No Brasil, o primeiro levante da multidão aconteceu em junho de 2013. No Rio de Janeiro, as mobilizações por democracia e serviços de qualidade, contra a casta mafiosa que governa o estado e as cidades, continuaram até outubro, quando a repressão mostrou seus dentes. Foi um levante contra governos corruptos entregues aos interesses de empreiteiras, incorporadoras e companhias de ônibus.
Pelo passe livre, na ocupação de casas legislativas, na luta pela paz, contra a guerra aos pobres chamada de “pacificação”, no início do levante brasileiro os manifestantes faziam referência direta aos protestos em Istambul, na Turquia. A seguir, Istambul e Brasil reapareceram na multidão da Praça Maidan, em Kiev, capital da Ucrânia.
Assim como no Brasil, contra os belos corpos da multidão que dançava em junho nas metrópoles, a revolução da Maidan foi logo desqualificada: “reacionária”, “fascista” e até “nazista”. Uma eficaz campanha de desinformação foi montada e instrumentalizada pelo bloco governista no Brasil, para corromper a própria ideia que um levante democrático possa ou deva ocorrer.

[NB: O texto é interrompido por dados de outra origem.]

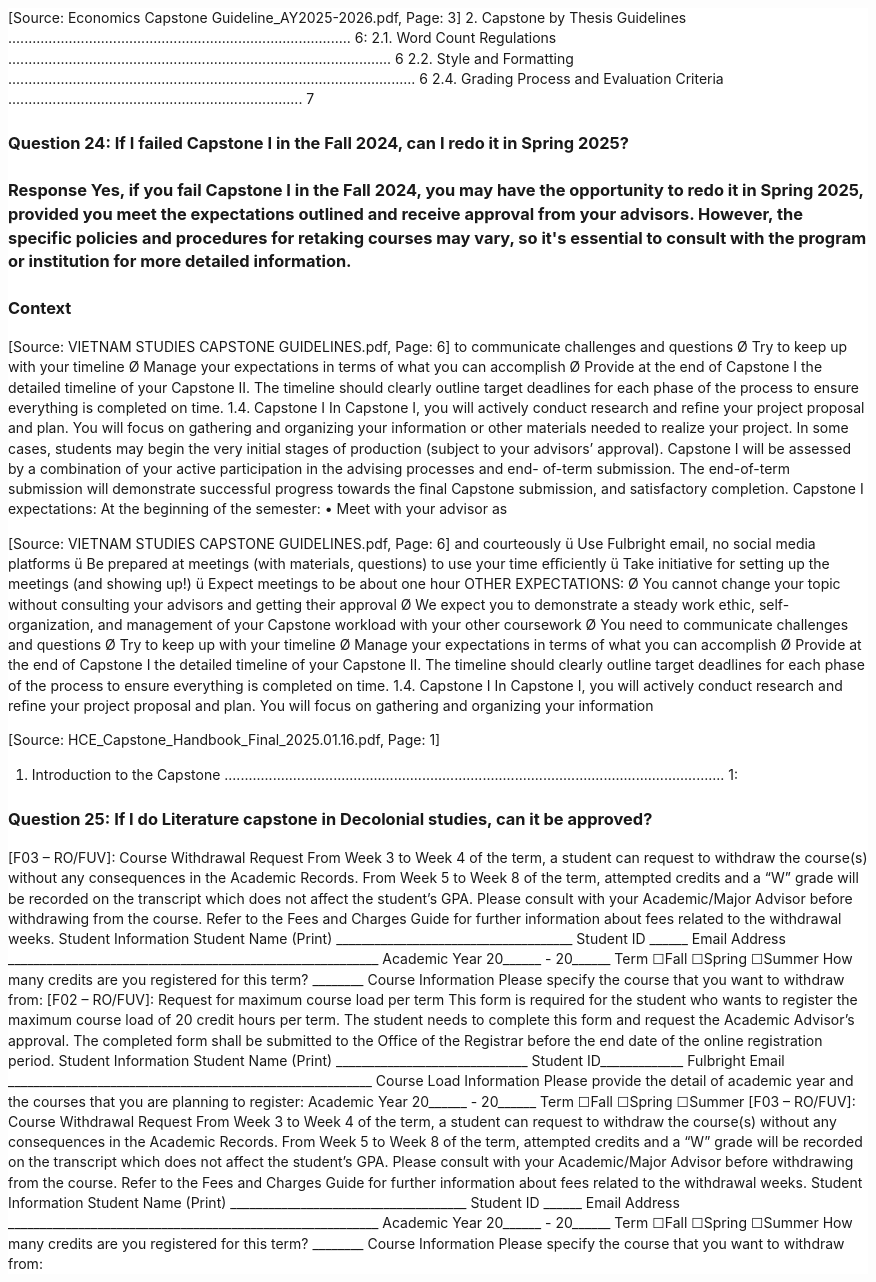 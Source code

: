 [Source: Economics Capstone Guideline_AY2025-2026.pdf, Page: 3]
2. Capstone by Thesis Guidelines ..................................................................................... 6: 2.1. Word Count Regulations ............................................................................................... 6 2.2. Style and Formatting ..................................................................................................... 6 2.4. Grading Process and Evaluation Criteria ......................................................................... 7 
### Question 24: If I failed Capstone I in the Fall 2024, can I redo it in Spring 2025? 
 ### Response Yes, if you fail Capstone I in the Fall 2024, you may have the opportunity to redo it in Spring 2025, provided you meet the expectations outlined and receive approval from your advisors. However, the specific policies and procedures for retaking courses may vary, so it's essential to consult with the program or institution for more detailed information.
 ### Context 
[Source: VIETNAM STUDIES CAPSTONE GUIDELINES.pdf, Page: 6]
to communicate challenges and questions Ø Try to keep up with your timeline Ø Manage your expectations in terms of what you can accomplish Ø Provide at the end of Capstone I the detailed timeline of your Capstone II. The timeline should clearly outline target deadlines for each phase of the process to ensure everything is completed on time. 1.4. Capstone I In Capstone I, you will actively conduct research and reﬁne your project proposal and plan. You will focus on gathering and organizing your information or other materials needed to realize your project. In some cases, students may begin the very initial stages of production (subject to your advisors’ approval). Capstone I will be assessed by a combination of your active participation in the advising processes and end- of-term submission. The end-of-term submission will demonstrate successful progress towards the ﬁnal Capstone submission, and satisfactory completion. Capstone I expectations: At the beginning of the semester: • Meet with your advisor as

[Source: VIETNAM STUDIES CAPSTONE GUIDELINES.pdf, Page: 6]
and courteously ü Use Fulbright email, no social media platforms ü Be prepared at meetings (with materials, questions) to use your time eﬀiciently ü Take initiative for setting up the meetings (and showing up!) ü Expect meetings to be about one hour OTHER EXPECTATIONS: Ø You cannot change your topic without consulting your advisors and getting their approval Ø We expect you to demonstrate a steady work ethic, self-organization, and management of your Capstone workload with your other coursework Ø You need to communicate challenges and questions Ø Try to keep up with your timeline Ø Manage your expectations in terms of what you can accomplish Ø Provide at the end of Capstone I the detailed timeline of your Capstone II. The timeline should clearly outline target deadlines for each phase of the process to ensure everything is completed on time. 1.4. Capstone I In Capstone I, you will actively conduct research and reﬁne your project proposal and plan. You will focus on gathering and organizing your information

[Source: HCE_Capstone_Handbook_Final_2025.01.16.pdf, Page: 1]
1. Introduction to the Capstone ............................................................................................................................ 1: 
### Question 25: If I do Literature capstone in Decolonial studies, can it be approved? 

[F03 – RO/FUV]: Course Withdrawal Request From Week 3 to Week 4 of the term, a student can request to withdraw the course(s) without any consequences in the Academic Records. From Week 5 to Week 8 of the term, attempted credits and a “W” grade will be recorded on the transcript which does not affect the student’s GPA. Please consult with your Academic/Major Advisor before withdrawing from the course. Refer to the Fees and Charges Guide for further information about fees related to the withdrawal weeks. Student Information Student Name (Print) _____________________________________ Student ID ______ Email Address __________________________________________________________ Academic Year 20______ - 20______ Term     ☐Fall      ☐Spring ☐Summer How many credits are you registered for this term?  ________ Course Information Please specify the course that you want to withdraw from:
[F02 – RO/FUV]: Request for maximum course load per term This form is required for the student who wants to register the maximum course load of 20 credit hours per term. The student needs to complete this form and request the Academic Advisor’s approval. The completed form shall be submitted to the Office of the Registrar before the end date of the online registration period. Student Information Student Name (Print) ______________________________ Student ID_____________ Fulbright Email _________________________________________________________ Course Load Information Please provide the detail of academic year and the courses that you are planning to register: Academic Year  20______ - 20______ Term       ☐Fall    ☐Spring     ☐Summer
[F03 – RO/FUV]: Course Withdrawal Request From Week 3 to Week 4 of the term, a student can request to withdraw the course(s) without any consequences in the Academic Records. From Week 5 to Week 8 of the term, attempted credits and a “W” grade will be recorded on the transcript which does not affect the student’s GPA. Please consult with your Academic/Major Advisor before withdrawing from the course. Refer to the Fees and Charges Guide for further information about fees related to the withdrawal weeks. Student Information Student Name (Print) _____________________________________ Student ID ______ Email Address __________________________________________________________ Academic Year 20______ - 20______ Term     ☐Fall      ☐Spring ☐Summer How many credits are you registered for this term?  ________ Course Information Please specify the course that you want to withdraw from: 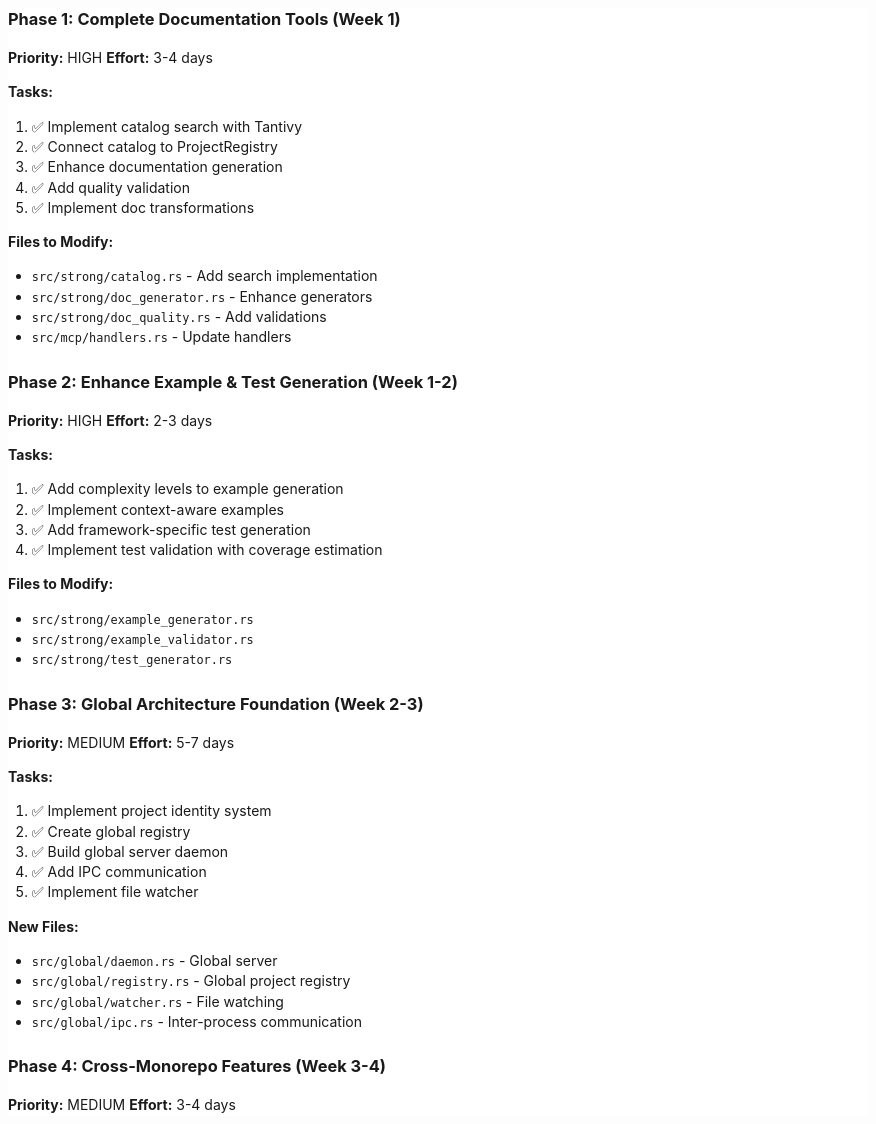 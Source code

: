 ### Phase 1: Complete Documentation Tools (Week 1)
**Priority:** HIGH
**Effort:** 3-4 days

**Tasks:**
1. ✅ Implement catalog search with Tantivy
2. ✅ Connect catalog to ProjectRegistry
3. ✅ Enhance documentation generation
4. ✅ Add quality validation
5. ✅ Implement doc transformations

**Files to Modify:**
- `src/strong/catalog.rs` - Add search implementation
- `src/strong/doc_generator.rs` - Enhance generators
- `src/strong/doc_quality.rs` - Add validations
- `src/mcp/handlers.rs` - Update handlers

### Phase 2: Enhance Example & Test Generation (Week 1-2)
**Priority:** HIGH
**Effort:** 2-3 days

**Tasks:**
1. ✅ Add complexity levels to example generation
2. ✅ Implement context-aware examples
3. ✅ Add framework-specific test generation
4. ✅ Implement test validation with coverage estimation

**Files to Modify:**
- `src/strong/example_generator.rs`
- `src/strong/example_validator.rs`
- `src/strong/test_generator.rs`

### Phase 3: Global Architecture Foundation (Week 2-3)
**Priority:** MEDIUM
**Effort:** 5-7 days

**Tasks:**
1. ✅ Implement project identity system
2. ✅ Create global registry
3. ✅ Build global server daemon
4. ✅ Add IPC communication
5. ✅ Implement file watcher

**New Files:**
- `src/global/daemon.rs` - Global server
- `src/global/registry.rs` - Global project registry
- `src/global/watcher.rs` - File watching
- `src/global/ipc.rs` - Inter-process communication

### Phase 4: Cross-Monorepo Features (Week 3-4)
**Priority:** MEDIUM
**Effort:** 3-4 days
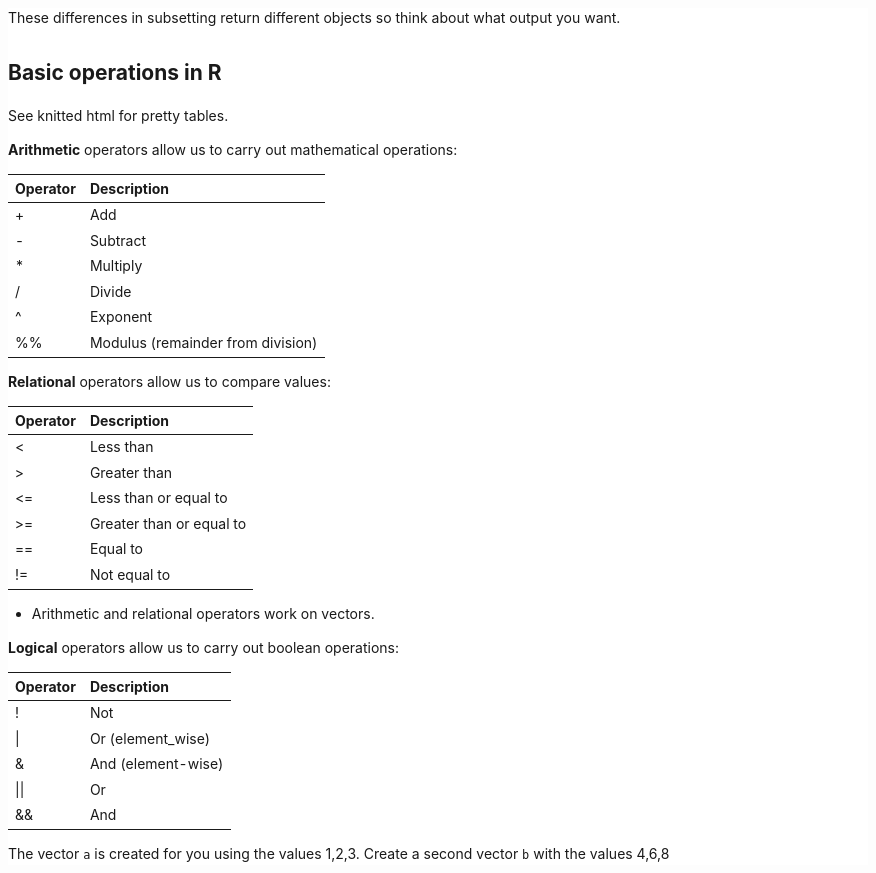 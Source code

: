 These differences in subsetting return different objects so think about what output you want.

## Basic operations in R

See knitted html for pretty tables.

**Arithmetic** operators allow us to carry out mathematical operations:

| Operator | Description                       |
|----------|:----------------------------------|
| \+       | Add                               |
| \-       | Subtract                          |
| \*       | Multiply                          |
| /        | Divide                            |
| \^       | Exponent                          |
| %%       | Modulus (remainder from division) |

**Relational** operators allow us to compare values:

| Operator | Description              |
|----------|:-------------------------|
| \<       | Less than                |
| \>       | Greater than             |
| \<=      | Less than or equal to    |
| \>=      | Greater than or equal to |
| ==       | Equal to                 |
| !=       | Not equal to             |

-   Arithmetic and relational operators work on vectors.

**Logical** operators allow us to carry out boolean operations:

| Operator | Description        |
|----------|:-------------------|
| !        | Not                |
| \|       | Or (element_wise)  |
| &        | And (element-wise) |
| \|\|     | Or                 |
| &&       | And                |

The vector `a` is created for you using the values 1,2,3. Create a second vector `b` with the values 4,6,8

A intervenção militar russa, com a anexação da Crimeia e o início do conflito armado nas regiões fronteiriças, foi apresentada como “reação justa” diante dos “fascistas manipulados pelo imperialismo”. Mais de 20 anos depois da queda do muro de Berlim (1989) e do desaparecimento da URSS (1991), Putin se tornou o herói anacrônico de um saudosismo insólito da Guerra Fria.
Parece que estamos lendo o Diário de Alexander Berkman, entre 1920 e 22, ao relatar o que lhe havia confiado um comunista ucraniano:
“A Ucrânia não é a Rússia — é um grande erro do ‘centro’ nos tratar como se o fôssemos. Teríamos o povo a nosso lado com uma maior autonomia local e maior independência. O nosso partido ucraniano tem feito todos os esforços para convencer Moscou sobre esse assunto, mas sem resultado. Somos uma república só no nome, na realidade somos apenas uma província russa”[1].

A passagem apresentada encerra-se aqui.